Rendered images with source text
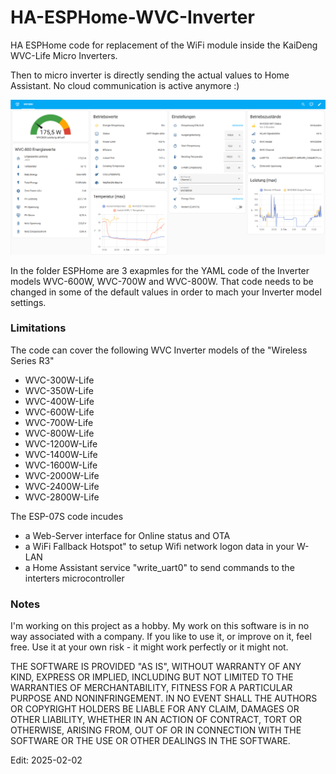 # HA-ESPHome-WVC-Inverter
HA ESPHome code for replacement of the WiFi module inside the KaiDeng WVC-Life Micro Inverters.

Then to micro inverter is directly sending the actual values to Home Assistant. No cloud communication is active anymore :)

<img src="https://github.com/GernotAlthammer/HA-ESPHome-WVC-Inverter/blob/main/Pictures/WVC800_HA-Page.png">

In the folder ESPHome are 3 exapmles for the YAML code of the Inverter models WVC-600W, WVC-700W and WVC-800W.
That code needs to be changed in some of the default values in order to mach your Inverter model settings.

<h3 tabindex="-1" class="heading-element" dir="auto">Limitations</h3>
The code can cover the following WVC Inverter models of the "Wireless Series R3"

- WVC-300W-Life
- WVC-350W-Life
- WVC-400W-Life
- WVC-600W-Life
- WVC-700W-Life
- WVC-800W-Life
- WVC-1200W-Life
- WVC-1400W-Life
- WVC-1600W-Life
- WVC-2000W-Life
- WVC-2400W-Life
- WVC-2800W-Life

The ESP-07S code incudes

- a Web-Server interface for Online status and OTA
- a WiFi Fallback Hotspot" to setup Wifi network logon data in your W-LAN
- a Home Assistant service "write_uart0" to send commands to the interters microcontroller

<h3 tabindex="-1" class="heading-element" dir="auto">Notes</h3>
I'm working on this project as a hobby. My work on this software is in no way associated with a company. If you like to use it, or improve on it, feel free. Use it at your own risk - it might work perfectly or it might not.


THE SOFTWARE IS PROVIDED "AS IS", WITHOUT WARRANTY OF ANY KIND, EXPRESS OR IMPLIED, INCLUDING BUT NOT LIMITED TO THE WARRANTIES OF MERCHANTABILITY, FITNESS FOR A PARTICULAR PURPOSE AND NONINFRINGEMENT. IN NO EVENT SHALL THE AUTHORS OR COPYRIGHT HOLDERS BE LIABLE FOR ANY CLAIM, DAMAGES OR OTHER LIABILITY, WHETHER IN AN ACTION OF CONTRACT, TORT OR OTHERWISE, ARISING FROM, OUT OF OR IN CONNECTION WITH THE SOFTWARE OR THE USE OR OTHER DEALINGS IN THE SOFTWARE.


Edit: 2025-02-02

**What to do**
For the records above, state the count of lines where "models" appears, without any other text.

**Output for this task**
2